A stupid proposition, when made by two people who are forcing themselves to say something utterly different from what they think.
Then she compelled me to take the path that led back to the chateau. I do not know, at least I did not then know, whether this course was one which she forced upon herself, whether it was the result of a vigorous resolution, or whether she shared my disappointment in seeing an incident which had begun so well thus suddenly brought to a close but by a mutual instinct our steps slackened and we pursued our way gloomily dissatisfied the one with the other and with ourselves. We knew not the why and the wherefore of what we were doing. Neither of us had the right to demand or even to ask anything. We had neither of us any ground for uttering a reproach. O that we had got up a quarrel! But how could I pick one with her? Meanwhile we drew nearer and nearer, thinking how we might evade the duty which we had so awkwardly imposed upon ourselves. We reached the door, when Madame de T----- said to me:
"I am angry with you! After the confidences I have given you, not to give me a single one! You have not said a word about the countess. And yet it is so delightful to speak of the one we love! I should have listened with such interest! It was the very best I could do after I had taken you away from her!"
"Cannot I reproach you with the same thing?" I said, interrupting her, "and if instead of making me a witness to this singular reconciliation in which I play so odd a part, you had spoken to me of the marquis--"
"Stop," she said, "little as you know of women, you are aware that their confidences must be waited for, not asked. But to return to yourself.
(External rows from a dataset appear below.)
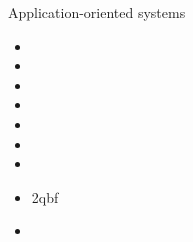 \begin{frame}{Application-oriented systems}
  \begin{itemize}
  \item \aspartame
  \item \aspcud
  \item \asprilo
  \item \chasp
  \item \flatzingo
  \item \fluto
  \item \plasp
  \item \qasp2qbf
  \item \teaspoon
  \end{itemize}
\end{frame}
%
Are you very happy with my friend? Ah! I fear the contrary--"
"Why, madame, should everything that the public amuses itself by saying claim our belief?"
"You need not dissemble. The countess makes less a mystery of things than you do. Women of her stamp do not keep the secrets of their loves and of their lovers, especially when you are prompted by discretion to conceal her triumph. I am far from accusing her of coquetry; but a prude has as much vanity as a coquette.--Come, tell me frankly, have you not cause of complaint against her?"
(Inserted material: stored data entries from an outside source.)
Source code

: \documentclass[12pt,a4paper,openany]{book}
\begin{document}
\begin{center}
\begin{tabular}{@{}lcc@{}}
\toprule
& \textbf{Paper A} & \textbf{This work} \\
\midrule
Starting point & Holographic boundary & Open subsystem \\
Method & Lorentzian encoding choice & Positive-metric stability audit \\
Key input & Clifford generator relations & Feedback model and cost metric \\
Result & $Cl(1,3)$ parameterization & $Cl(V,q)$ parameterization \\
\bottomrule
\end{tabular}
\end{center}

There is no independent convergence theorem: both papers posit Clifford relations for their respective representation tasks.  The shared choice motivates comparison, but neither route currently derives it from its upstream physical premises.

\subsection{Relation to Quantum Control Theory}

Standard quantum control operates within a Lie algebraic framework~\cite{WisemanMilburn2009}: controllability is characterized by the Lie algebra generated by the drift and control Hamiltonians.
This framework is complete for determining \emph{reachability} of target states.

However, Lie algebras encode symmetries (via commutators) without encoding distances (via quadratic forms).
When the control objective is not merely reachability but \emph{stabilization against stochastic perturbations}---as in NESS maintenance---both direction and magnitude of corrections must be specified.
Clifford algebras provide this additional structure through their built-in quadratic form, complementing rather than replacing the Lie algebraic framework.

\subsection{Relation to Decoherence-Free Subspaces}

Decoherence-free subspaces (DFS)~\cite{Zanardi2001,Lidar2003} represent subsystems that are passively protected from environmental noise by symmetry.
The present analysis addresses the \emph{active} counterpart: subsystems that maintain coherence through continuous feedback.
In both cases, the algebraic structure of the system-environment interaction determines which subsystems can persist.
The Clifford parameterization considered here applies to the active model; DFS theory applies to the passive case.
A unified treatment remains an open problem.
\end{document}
"But, madame, the air is really too icy for us to stay here. Would you like to go in?" said I with a smile.
"Do you find it so?--That is singular. The air is quite warm."
She had taken my arm again, and we continued to walk, although I did not know the direction which we took. All that she had hinted at concerning the lover of the countess, concerning my mistress, together with this journey, the incident which took place in the carriage, our conversation on the grassy bank, the time of night, the moonlight--all made me feel anxious. I was at the same time carried along by vanity, by desire, and so distracted by thought, that I was too excited perhaps to take notice of all that I was experiencing. And, while I was overwhelmed with these mingled feelings, she continued talking to me of the countess, and my silence confirmed the truth of all that she chose to say about her. Nevertheless, certain passages in her talk recalled me to myself.